I agree that the literature often reports NDCG@k for k in [3 - 10]. It seems that the implementation in ranklib can use a cutoff point to only compute lambda (the dcg derivative) for the top samples:

http://sourceforge.net/p/lemur/code/HEAD/tree/RankLib/trunk/src/ciir/umass/edu/learning/tree/LambdaMART.java#l377

Owner

ogrisel commented Jan 30, 2014

Maybe a good way to handle the ties would be to sort by decreasing y_pred first and then by increasing y_true in case of tie to be pessimistic. We can use np.lexsort for this apparently. We can also use that for sorting several groups of samples in one go (sort by group, then by decreasing y_pred then by increasing y_true:

>>> group  = np.array([1, 1, 1, 0, 0, 2, 2, 2, 2])
>>> y_true = np.array([3, 4, 0, 4, 2, 4, 3, 0, 0])
>>> y_pred = np.array([3, 0, 0, 2, 3, 2, 3, 0, 1])
>>> y_pred_inv = y_pred * -1
>>> ix = np.lexsort([y_true, y_pred_inv, group])
>>> ix
array([4, 3, 0, 2, 1, 6, 5, 8, 7])
>>> group[ix]
array([0, 0, 1, 1, 1, 2, 2, 2, 2])
>>> y_pred[ix]
array([3, 2, 3, 0, 0, 3, 2, 1, 0])
>>> y_true[ix]
array([2, 4, 3, 0, 4, 3, 4, 0, 0])

This way, in one call to numpy.lexsort we can sort all the samples at once in a manner that penalizes y_pred ties.

Contributor

jwkvam commented Jan 30, 2014

@ogrisel I'll take a look at the yandex dataset.
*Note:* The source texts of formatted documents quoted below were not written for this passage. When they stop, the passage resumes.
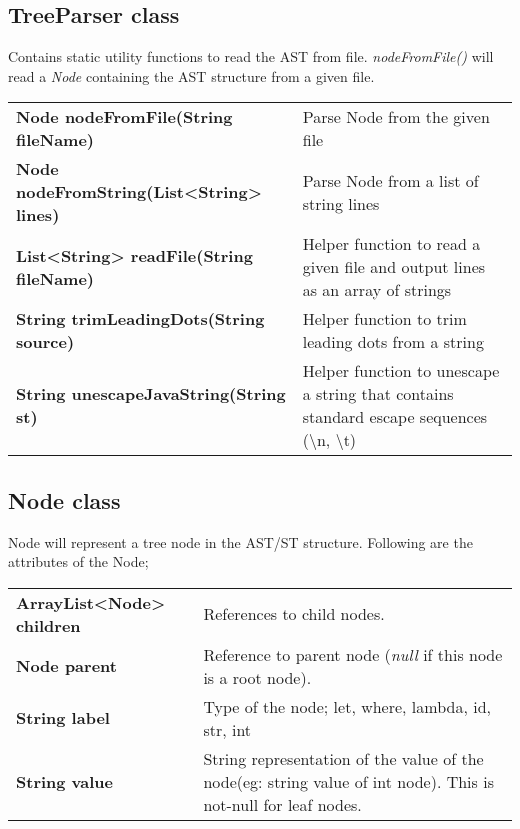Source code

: \documentclass[12pt,a4paper]{article}
\begin{document}
\subsection{TreeParser class}
    Contains static utility functions to read the AST from file. \textit{nodeFromFile()} will read a \textit{Node} containing the AST structure from a given file. \\

    \begin{tabular}{lp{8cm}}
        \textbf{Node nodeFromFile(String fileName)} & Parse Node from the given file \\
        \textbf{Node nodeFromString(List<String> lines)} & Parse Node from a list of string lines \\
        \textbf{List<String> readFile(String fileName)} & Helper function to read a given file and output lines as an array of strings \\
        \textbf{String trimLeadingDots(String source)} & Helper function to trim leading dots from a string \\
        \textbf{String unescapeJavaString(String st)} & Helper function to unescape a string that contains standard escape sequences (\textbackslash n, \textbackslash t) \\
    \end{tabular}

\newpage

\subsection{Node class}
    Node will represent a tree node in the AST/ST structure. Following are the attributes of the Node;\\

    \begin{tabular}{lp{10cm}}
        \textbf{ArrayList<Node> children} & References to child nodes. \\
        \textbf{Node parent} & Reference to parent node (\textit{null} if this node is a root node). \\
        \textbf{String label} & Type of the node; let, where, lambda, id, str, int \\
        \textbf{String value} &  String representation of the value of the node(eg: string value of int node). This is not-null for leaf nodes.\\
    \end{tabular} \\
\end{document}
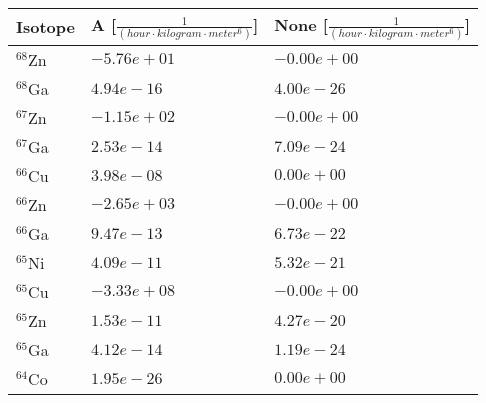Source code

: \begin{tabular}{lll}
\hline
 Isotope   & A [$\frac{1}{\left(hour \cdot kilogram \cdot meter^{6}\right)}$]   & None [$\frac{1}{\left(hour \cdot kilogram \cdot meter^{6}\right)}$]   \\
\hline
 $^{68}$Zn & $-5.76e+01 $                                                       & $-0.00e+00 $                                                          \\
 $^{68}$Ga & $4.94e-16 $                                                        & $4.00e-26 $                                                           \\
 $^{67}$Zn & $-1.15e+02 $                                                       & $-0.00e+00 $                                                          \\
 $^{67}$Ga & $2.53e-14 $                                                        & $7.09e-24 $                                                           \\
 $^{66}$Cu & $3.98e-08 $                                                        & $0.00e+00 $                                                           \\
 $^{66}$Zn & $-2.65e+03 $                                                       & $-0.00e+00 $                                                          \\
 $^{66}$Ga & $9.47e-13 $                                                        & $6.73e-22 $                                                           \\
 $^{65}$Ni & $4.09e-11 $                                                        & $5.32e-21 $                                                           \\
 $^{65}$Cu & $-3.33e+08 $                                                       & $-0.00e+00 $                                                          \\
 $^{65}$Zn & $1.53e-11 $                                                        & $4.27e-20 $                                                           \\
 $^{65}$Ga & $4.12e-14 $                                                        & $1.19e-24 $                                                           \\
 $^{64}$Co & $1.95e-26 $                                                        & $0.00e+00 $                                                           \\

\end{tabular}
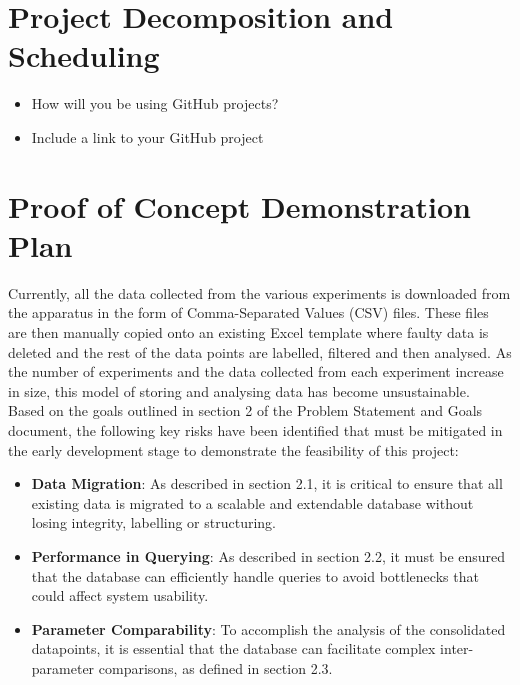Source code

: \documentclass{article}
\begin{document}
\section{Project Decomposition and Scheduling}

\begin{itemize}
  \item How will you be using GitHub projects?
  \item Include a link to your GitHub project
\end{itemize}


\section{Proof of Concept Demonstration Plan}

Currently, all the data collected from the various experiments is downloaded from the 
apparatus in the form of Comma-Separated Values (CSV) files. These files are then manually
copied onto an existing Excel template where faulty data is deleted and the rest of the data points
are labelled, filtered and then analysed. As the number of experiments and the data collected
from each experiment increase in size, this model of storing and analysing data has
become unsustainable.\\
\newline
\noindent Based on the goals outlined in section 2 of the Problem Statement and Goals document,
the following key risks have been identified that must be mitigated in the early development
stage to demonstrate the feasibility of this project:
\begin{itemize}
  \item \textbf{Data Migration}: As described in section 2.1, it is critical to ensure that all existing 
  data is migrated to a scalable and extendable database without losing integrity, labelling or structuring.
  \item \textbf{Performance in Querying}: As described in section 2.2, it must be ensured that the database can 
  efficiently handle queries to avoid bottlenecks that could affect system usability.
  \item \textbf{Parameter Comparability}: To accomplish the analysis of the consolidated datapoints, it is essential
  that the database can facilitate complex inter-parameter comparisons, as defined in section 2.3.
\end{itemize}
\end{document}
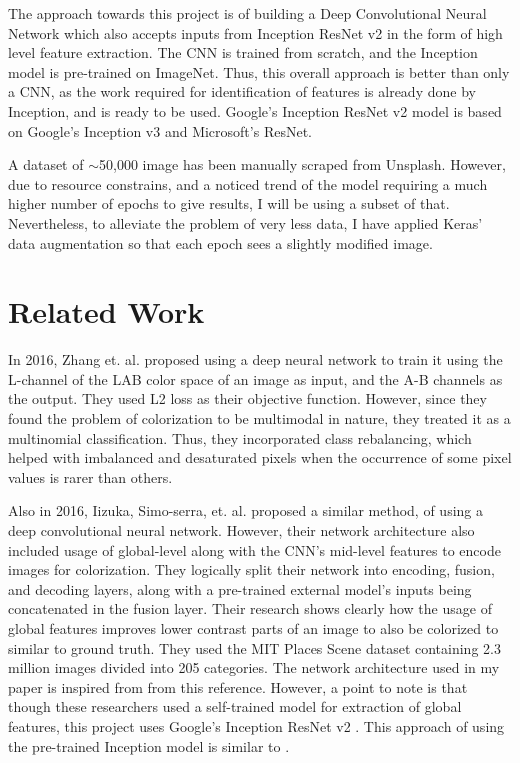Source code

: \documentclass[10pt,twocolumn,letterpaper]{article}
\begin{document}
	The approach towards this project is of building a Deep Convolutional Neural Network which also accepts inputs from Inception ResNet v2 in the form of high level feature extraction. The CNN is trained from scratch, and the Inception model is pre-trained on ImageNet. Thus, this overall approach is better than only a CNN, as the work required for identification of features is already done by Inception, and is ready to be used. Google's Inception ResNet v2 model is based on Google's Inception v3 and Microsoft's ResNet.

	A dataset of $\sim$50,000 image has been manually scraped from Unsplash. However, due to resource constrains, and a noticed trend of the model requiring a much higher number of epochs to give results, I will be using a subset of that. Nevertheless, to alleviate the problem of very less data, I have applied Keras' data augmentation so that each epoch sees a slightly modified image.

	\section{Related Work}
	In 2016, Zhang et. al. \cite{Zhang1} proposed using a deep neural network to train it using the L-channel of the LAB color space \cite{LabColorSpace} of an image as input, and the A-B channels as the output. They used L2 loss as their objective function. However, since they found the problem of colorization to be multimodal in nature, they treated it as a multinomial classification. Thus, they incorporated class rebalancing, which helped with imbalanced and desaturated pixels when the occurrence of some pixel values is rarer than others.

	Also in 2016, Iizuka, Simo-serra, et. al. \cite{Iizuka} proposed a similar method, of using a deep convolutional neural network. However, their network architecture also included usage of global-level along with the CNN's mid-level features to encode images for colorization. They logically split their network into encoding, fusion, and decoding layers, along with a pre-trained external model's inputs being concatenated in the fusion layer. Their research shows clearly how the usage of global features improves lower contrast parts of an image to also be colorized to similar to ground truth. They used the MIT Places Scene dataset containing 2.3 million images divided into 205 categories. The network architecture used in my paper is inspired from from this reference. However, a point to note is that though these researchers used a self-trained model for extraction of global features, this project uses Google's Inception ResNet v2 \cite{Inception}. This approach of using the pre-trained Inception model is similar to \cite{Koalarization}.
\end{document}
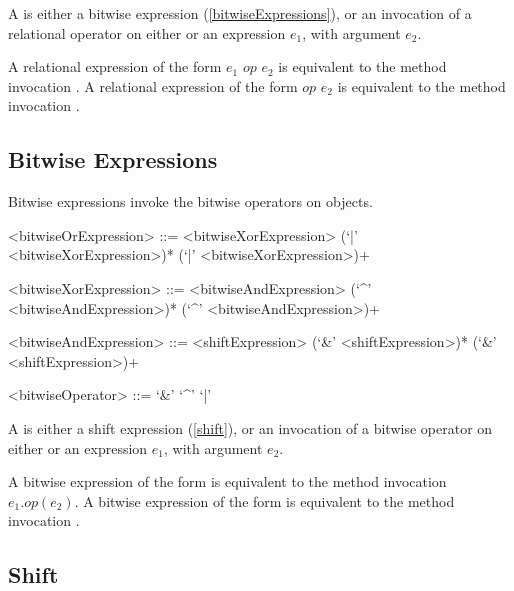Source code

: \documentclass[makeidx]{article}
\begin{document}
{\LMHash{}%
A  is either a bitwise expression (\ref{bitwiseExpressions}), or an invocation of a relational operator on either \SUPER{} or an expression $e_1$, with argument $e_2$.

\LMHash{}%
A relational expression of the form $e_1$ $op$ $e_2$ is equivalent to the method invocation .
A relational expression of the form \SUPER{} $op$ $e_2$ is equivalent to the method invocation .


\subsection{Bitwise Expressions}

\LMHash{}%
Bitwise expressions invoke the bitwise operators on objects.

\begin{grammar}
<bitwiseOrExpression> ::= \gnewline{}
  <bitwiseXorExpression> (`|' <bitwiseXorExpression>)*
  \alt \SUPER{} (`|' <bitwiseXorExpression>)+

<bitwiseXorExpression> ::= \gnewline{}
  <bitwiseAndExpression> (`^' <bitwiseAndExpression>)*
  \alt \SUPER{} (`^' <bitwiseAndExpression>)+

<bitwiseAndExpression> ::= <shiftExpression> (`\&' <shiftExpression>)*
  \alt \SUPER{} (`\&' <shiftExpression>)+

<bitwiseOperator> ::= `\&'
  \alt `^'
  \alt `|'
\end{grammar}

\LMHash{}%
A  is either a shift expression (\ref{shift}), or an invocation of a bitwise operator on either \SUPER{} or an expression $e_1$, with argument $e_2$.

\LMHash{}%
A bitwise expression of the form  is equivalent to the method invocation $e_1.op(e_2)$.
A bitwise expression of the form  is equivalent to the method invocation .



\subsection{Shift}

}
\end{document}
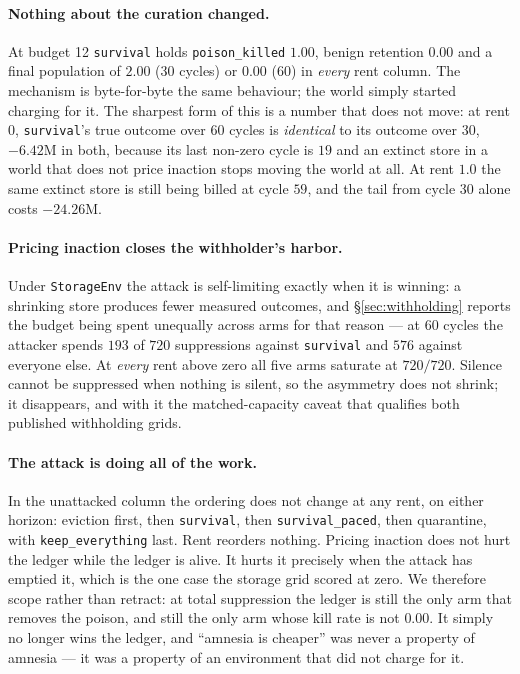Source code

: \paragraph{Nothing about the curation changed.} At budget 12
\texttt{survival} holds \texttt{poison\_killed} $1.00$, benign retention
$0.00$ and a final population of $2.00$ (30 cycles) or $0.00$ (60) in
\emph{every} rent column. The mechanism is byte-for-byte the same
behaviour; the world simply started charging for it. The sharpest form
of this is a number that does not move: at rent $0$, \texttt{survival}'s
true outcome over 60 cycles is \emph{identical} to its outcome over 30,
$-6.42$M in both, because its last non-zero cycle is $19$ and an extinct
store in a world that does not price inaction stops moving the world at
all. At rent $1.0$ the same extinct store is still being billed at cycle
$59$, and the tail from cycle 30 alone costs $-24.26$M.

\paragraph{Pricing inaction closes the withholder's harbor.} Under
\texttt{StorageEnv} the attack is self-limiting exactly when it is
winning: a shrinking store produces fewer measured outcomes, and
\S\ref{sec:withholding} reports the budget being spent unequally across
arms for that reason --- at 60 cycles the attacker spends $193$ of $720$
suppressions against \texttt{survival} and $576$ against everyone else.
At \emph{every} rent above zero all five arms saturate at $720/720$.
Silence cannot be suppressed when nothing is silent, so the asymmetry
does not shrink; it disappears, and with it the matched-capacity caveat
that qualifies both published withholding grids.

\paragraph{The attack is doing all of the work.} In the unattacked
column the ordering does not change at any rent, on either horizon:
eviction first, then \texttt{survival}, then \texttt{survival\_paced},
then quarantine, with \texttt{keep\_everything} last. Rent reorders
nothing. Pricing inaction does not hurt the ledger while the
ledger is alive. It hurts it precisely when the attack has emptied it,
which is the one case the storage grid scored at zero. We therefore
scope rather than retract: at total suppression the ledger is still the
only arm that removes the poison, and still the only arm whose kill rate
is not $0.00$. It simply no longer wins the ledger, and ``amnesia is
cheaper'' was never a property of amnesia --- it was a property of an
environment that did not charge for it.

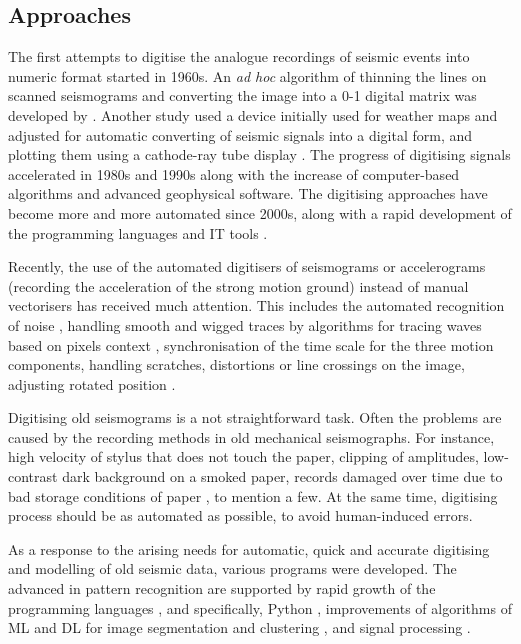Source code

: \documentclass[informatics,article,submit,moreauthors,pdftex]{Definitions/mdpi}
\begin{document}
\subsection{Approaches}
The first attempts to digitise the analogue recordings of seismic events into numeric format started in 1960s. An \emph{ad hoc} algorithm of thinning the lines on scanned seismograms and converting the image into a 0-1 digital matrix was developed by \cite{Jarosch1975}. Another study used a device initially used for weather maps and adjusted for automatic converting of seismic signals into a digital form, and plotting them using a cathode-ray tube display \cite{AdamsAllen1961}. The progress of digitising signals accelerated in 1980s \citep{AspinallLatchman,CrouseMatuschka1983} and 1990s \citep{Scherbaum1996a,NorlundGriffiths1993,McGee1995,Harjesetal1993,Scherbaum1996b,Scherbaum1996c} along with the increase of computer-based algorithms and advanced geophysical software. The digitising approaches have become more and more automated since 2000s, along with a rapid development of the programming languages and IT tools \cite{Bietal2016,Ishiietal2015,Schenke,Wangetal2014}. 
 
Recently, the use of the automated digitisers of seismograms or accelerograms (recording the acceleration of the strong motion ground) instead of manual vectorisers has received much attention. This includes the automated recognition of noise \cite{CrouseMatuschka1983}, handling smooth and wigged traces by algorithms for tracing waves based on pixels context \cite{Bietal2016}, synchronisation of the time scale for the three motion components, handling scratches, distortions or line crossings on the image, adjusting rotated position \cite{Trifunacetal1999}. 

Digitising old seismograms is a not straightforward task. Often the problems are caused by the recording methods in old mechanical seismographs. For instance, high velocity of stylus that does not touch the paper, clipping of amplitudes, low-contrast dark background on a smoked paper, records damaged over time due to bad storage conditions of paper \cite{Baskoutasetal2000}, to mention a few. At the same time, digitising process should be as automated as possible, to avoid human-induced errors. 

As a response to the arising needs for automatic, quick and accurate digitising and modelling of old seismic data, various programs were developed. The advanced in pattern recognition are supported by rapid growth of the programming languages \cite{Esmaili,analytica2030006,Lemenkova201991,Lemenkova2019100,Lemenkov202103}, and specifically, Python \cite{Cox,Stoneback, Lemenkova201989}, improvements of algorithms of \ac{ML} and \ac{DL} for image segmentation and clustering \cite{Jenkins,signals1010005,DebeirDecaestecker,signals2030037,Debeir2008}, and signal processing \cite{Foucart,Debeiretal2019}. 
\end{document}
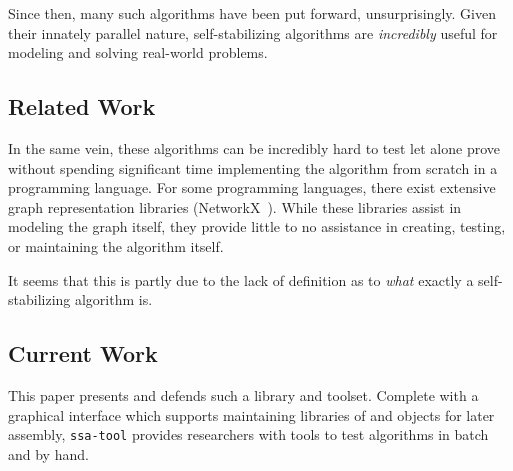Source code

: Since then, many such algorithms have been put forward, unsurprisingly.
Given their innately parallel nature,
  self-stabilizing algorithms are \emph{incredibly} useful
  for modeling and solving real-world problems.

\subsection{Related Work}
\label{sec:introduction:related-work}
In the same vein, these algorithms can be incredibly hard to test
  \Dash let alone prove \Dash
  without spending significant time implementing the algorithm
  from scratch in a programming language.
For some programming languages,
  there exist extensive graph representation libraries (\eg NetworkX~\autocite{hagberg:networkx}).
While these libraries assist in modeling the graph itself,
  they provide little to no assistance in creating, testing, or maintaining the algorithm itself.

It seems that this is partly due to the lack of definition as to \emph{what} exactly a self-stabilizing algorithm is.

\subsection{Current Work}
\label{sec:introduction:current-work}
This paper presents and defends such a library and toolset.
Complete with a graphical interface which supports
  maintaining libraries of  and  objects for later assembly,
  \texttt{ssa-tool} provides researchers with tools to test algorithms in batch and by hand.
I did see your PR, I'll merge it soon.

I guess I shouldn't be surprised that people would like a cutoff parameter. I'll add that to this PR. RankLib forces you to have a cutoff parameter [1]. GBM calls it max.rank, I would call the parameter max_rank unless there are objections/suggestions.

I haven't thought about handling ties up to this point, I've blissfully ignored that issue. At first glance, I like your pessimistic approach though. I'd be interested in seeing what other packages do.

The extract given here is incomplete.